Концентрация таких сил обойдётся ему дорого. Фон Лееб останется без поддержки и остановит наступление. Или хотя бы не так весело будет продвигаться.
Мне придётся устраивать кучу малу, собачью свалку. Он ударит по моим тылам, а я ударю ему в хвост. Жарко будет обоим. Но у меня бродили в голове какие-то смутные идеи. Не зря же я разнёс Паневежис. Тем самым оставил немцам на ближайшую неделю только два направления движения войск. На север, в сторону Риги, и на юг, в сторону Вильнюса. А что, если…
Так и сделаем…
— Папочка, зачем ты так улыбаешься? — Адочкино недоумение заставляет стирать с лица непроизвольную гадкую ухмылочку.
— Адка, а чего ты не рассказываешь, во что вы во дворе играете? — в словах Бориса неприкрытое ехидство.
— Ничего интересного… — бурчит Адочка и хмуро смотрит на брата. Борис хихикает, перевожу вопросительный взгляд с одного на другую.

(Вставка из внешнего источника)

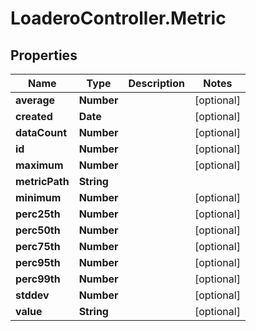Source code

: # LoaderoController.Metric

## Properties
Name | Type | Description | Notes
------------ | ------------- | ------------- | -------------
**average** | **Number** |  | [optional] 
**created** | **Date** |  | [optional] 
**dataCount** | **Number** |  | [optional] 
**id** | **Number** |  | [optional] 
**maximum** | **Number** |  | [optional] 
**metricPath** | **String** |  | 
**minimum** | **Number** |  | [optional] 
**perc25th** | **Number** |  | [optional] 
**perc50th** | **Number** |  | [optional] 
**perc75th** | **Number** |  | [optional] 
**perc95th** | **Number** |  | [optional] 
**perc99th** | **Number** |  | [optional] 
**stddev** | **Number** |  | [optional] 
**value** | **String** |  | [optional]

— В войнушку они играют, — поясняет сын, — мальчишки воюют, а девчонок определили в санитарки, они раненых вытаскивают.
— Хорошее дело, — Ада чуть светлеет лицом от моих слов.
— Есть у нас во дворе Стёпа Коваленко, розовощёкий такой пузан… — рассказывает Борька.
— Короче, типичный Стёпа, — мой комментарий веселит всех.
— Да, — подтверждает Борька, — типичный Стёпа и хитрован.
Из рассказа Бориса, который пару раз случайно наблюдал детские игры и бурчания Ады, вырисовывается картинка.
— Бы-Дыщь! — выкрикивает парнишка, выглянувший из-за угла и «выстреливший» из «винтовки». — Убит!
— Ранен! — категорично возражает толстопуз и, картинно зажав плечо рукой, с героическим стоном, долго и драматично «падает» на землю.
— На помощь! Я ранен! — через пару секунд взывает «раненый».
К нему подбегают две девочки с белыми повязками на рукаве, — это Ада и её подружка Вилена, — с трудом приподнимают страдальчески стонущего пухлощёка. Потом, запинаясь и шатаясь под тяжестью объёмного тела, волокут в сторонку. В «госпиталь».